I have come to really depend on it, and just last week while changing batteries I lost everything!! I was freaking out, but then realized that my PC contained all of the same data at home. I went home droped it in the cradle and did a "sync" and got it all back, except for the stuff I had plugged in over the last day. My palm is a fairly cheap model but I love it. 
Down the road I'd like to upgrade to a color/better model where i can store pictures and show people flush cuts vs proper pruning, before and after tree trims, etc... You really can hold a lot of information in the palm of your hand.
Greg


----------



## Menchhofer (Jan 9, 2003)

We currently use Quickbooks and have for about past 7-8 years. Seems to be sufficient but we are always looking for new ideas.

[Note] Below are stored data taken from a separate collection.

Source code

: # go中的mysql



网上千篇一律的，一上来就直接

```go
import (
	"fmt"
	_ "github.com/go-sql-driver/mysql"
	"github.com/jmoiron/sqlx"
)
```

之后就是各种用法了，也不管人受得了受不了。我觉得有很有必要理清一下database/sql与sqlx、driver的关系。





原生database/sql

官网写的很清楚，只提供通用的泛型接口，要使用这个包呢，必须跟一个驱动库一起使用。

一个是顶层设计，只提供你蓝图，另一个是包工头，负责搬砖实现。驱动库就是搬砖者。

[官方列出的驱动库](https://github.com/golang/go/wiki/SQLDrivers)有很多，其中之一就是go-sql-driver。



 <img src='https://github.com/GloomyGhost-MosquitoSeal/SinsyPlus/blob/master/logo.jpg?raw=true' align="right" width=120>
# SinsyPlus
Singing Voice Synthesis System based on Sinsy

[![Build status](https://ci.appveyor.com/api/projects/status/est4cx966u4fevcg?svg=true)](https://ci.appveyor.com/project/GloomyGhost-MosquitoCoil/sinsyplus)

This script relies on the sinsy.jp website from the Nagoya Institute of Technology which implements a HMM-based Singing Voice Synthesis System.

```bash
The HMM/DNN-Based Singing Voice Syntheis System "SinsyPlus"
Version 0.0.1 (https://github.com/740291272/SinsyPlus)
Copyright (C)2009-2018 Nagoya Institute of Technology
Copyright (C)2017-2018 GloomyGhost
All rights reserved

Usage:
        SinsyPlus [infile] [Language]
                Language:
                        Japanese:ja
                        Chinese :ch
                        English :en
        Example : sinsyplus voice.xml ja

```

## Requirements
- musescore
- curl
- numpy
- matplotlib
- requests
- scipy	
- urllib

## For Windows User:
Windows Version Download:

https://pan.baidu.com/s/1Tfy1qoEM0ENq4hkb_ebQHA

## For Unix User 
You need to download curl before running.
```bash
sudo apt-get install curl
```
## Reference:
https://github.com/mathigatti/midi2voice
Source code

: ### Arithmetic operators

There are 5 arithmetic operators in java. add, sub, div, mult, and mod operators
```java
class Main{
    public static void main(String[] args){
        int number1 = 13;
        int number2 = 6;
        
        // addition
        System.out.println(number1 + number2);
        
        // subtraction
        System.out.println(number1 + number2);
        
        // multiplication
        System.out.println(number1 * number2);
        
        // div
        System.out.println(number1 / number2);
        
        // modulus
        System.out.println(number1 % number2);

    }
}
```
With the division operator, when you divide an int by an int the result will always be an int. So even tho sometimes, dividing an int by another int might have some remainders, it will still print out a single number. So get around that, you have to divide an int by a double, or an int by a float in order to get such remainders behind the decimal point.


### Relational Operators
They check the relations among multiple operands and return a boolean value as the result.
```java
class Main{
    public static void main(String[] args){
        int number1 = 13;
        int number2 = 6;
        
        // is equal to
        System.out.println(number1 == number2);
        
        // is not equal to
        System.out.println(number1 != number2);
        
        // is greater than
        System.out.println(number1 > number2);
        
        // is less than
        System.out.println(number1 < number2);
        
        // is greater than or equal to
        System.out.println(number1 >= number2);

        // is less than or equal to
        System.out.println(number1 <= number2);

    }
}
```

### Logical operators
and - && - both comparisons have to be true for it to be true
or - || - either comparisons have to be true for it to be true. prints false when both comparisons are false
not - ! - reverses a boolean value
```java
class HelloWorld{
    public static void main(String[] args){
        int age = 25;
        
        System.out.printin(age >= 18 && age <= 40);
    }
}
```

You almost had me sold on the Arborgold until the site listed the price starting at 495.00 instead of the 250.


Currently we are organizing a mobile office with laptop and printer in vehicle for estimates. This will keep us from duplicating materials and also keep better track of all customers.
Should work out great.


----------



## Greg (Jan 13, 2003)

Me too, $250 sounds much better!!


----------



## Nickrosis (Jan 16, 2003)

*Fresh News*

I've got new information. There is no software for $250. The ArborGOLD was actually not what I was referring to...I was in error there as well.  What's new.

The software that we were checking out is called Arborscape Pro (www.arborscapepro.com). That sells for $1500, and I don't know if it includes multiple computer licenses or what. At any rate, it is not a cheap purchase.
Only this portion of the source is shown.